The report, he said, states that “there is unequal enforcement of anti-terrorist laws in the US and that this treatment of Muslim charities hurts, rather than helps, the war on terrorism.” It added that the US Treasury Department’s refusal to meet IIRO officials over the past two and a half years created the impression that Treasury officials are more concerned with press releases than success in preventing the misuse of charities.
Referring to the refiling of the lawsuit, Belew said several public disclosures about the Bush administration’s surveillance program in general and about the AHIF’s role in particular could help Al-Haramain’s lawyers prove their case.
“The amended lawsuit filed today seeks to do that by quoting public statements made by US officials, including former Attorney General Alberto Gonzales and FBI Director Robert Mueller,” said another report obtained by Arab News.
Commenting on the lawsuit, US Justice Department spokesman Charles Miller has been quoted in the report as saying: “We’re reviewing the lawsuit.”
Defendants in the lawsuit include President Bush, the National Security Agency, the FBI and other agencies and officials. Plaintiffs are the AHIF and two of its American lawyers, Belew and Asim Ghafoor, who say their calls to Al-Haramain officials in Saudi Arabia were tapped in 2004.
According to the report, the next step will be to ask the US judge, who threw out the last lawsuit, to consider examining the top-secret document as possible evidence under confidential procedures. While the US District Court Judge Vaughan Walker dismissed the original lawsuit, he left the door open for an amended lawsuit by ruling that the Bush administration could not use a state-secrets argument to seek the dismissal of a lawsuit, claiming a violation of the Foreign Intelligence Surveillance Act (FISA).

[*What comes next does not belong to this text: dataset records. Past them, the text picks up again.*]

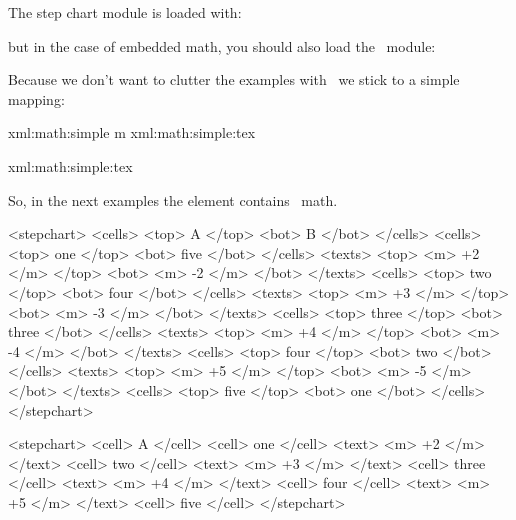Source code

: \typebuffer \processxmlbuffer

\stopsection

\startsection[title=Usage]

The step chart module is loaded with:

\starttyping
\usemodule[cell] %
\stoptyping

\noindentation but in the case of embedded math, you should also load the \MATHML\ module:

\starttyping
{}
\stoptyping

\stopsection

\startsection[title=\XML\ example]

Because we don't want to clutter the examples with \MATHML\ we stick to a simple
mapping:

\startbuffer
\startxmlsetups xml:math:simple
     {m} {xml:math:simple:tex}
\stopxmlsetups

\startxmlsetups xml:math:simple:tex
\stopxmlsetups

\stopbuffer

\typebuffer \getbuffer

So, in the next examples the  element contains \TEX\ math.

\startbuffer
<stepchart>
  <cells> <top> A           </top> <bot> B           </bot> </cells>
  <cells> <top> one         </top> <bot> five        </bot> </cells>
  <texts> <top> <m> +2 </m> </top> <bot> <m> -2 </m> </bot> </texts>
  <cells> <top> two         </top> <bot> four        </bot> </cells>
  <texts> <top> <m> +3 </m> </top> <bot> <m> -3 </m> </bot> </texts>
  <cells> <top> three       </top> <bot> three       </bot> </cells>
  <texts> <top> <m> +4 </m> </top> <bot> <m> -4 </m> </bot> </texts>
  <cells> <top> four        </top> <bot> two         </bot> </cells>
  <texts> <top> <m> +5 </m> </top> <bot> <m> -5 </m> </bot> </texts>
  <cells> <top> five        </top> <bot> one         </bot> </cells>
</stepchart>
\stopbuffer

\typebuffer \processxmlbuffer

\startbuffer
<stepchart>
  <cell> A     </cell>
  <cell> one   </cell> <text> <m> +2 </m> </text>
  <cell> two   </cell> <text> <m> +3 </m> </text>
  <cell> three </cell> <text> <m> +4 </m> </text>
  <cell> four  </cell> <text> <m> +5 </m> </text>
  <cell> five  </cell>
</stepchart>
\stopbuffer

\typebuffer \processxmlbuffer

The Al-Haramain case is one of about 45 domestic surveillance lawsuits from around the US that were consolidated in Walker’s court. Most others were filed against telecommunications companies rather than the government. Those cases appear to have been ended by the FISA amendments passed by Congress and signed by Bush giving the companies retroactive immunity from being sued. But, several groups represented by the American Civil Liberties Union have filed a lawsuit in the federal court in New York challenging the amendments.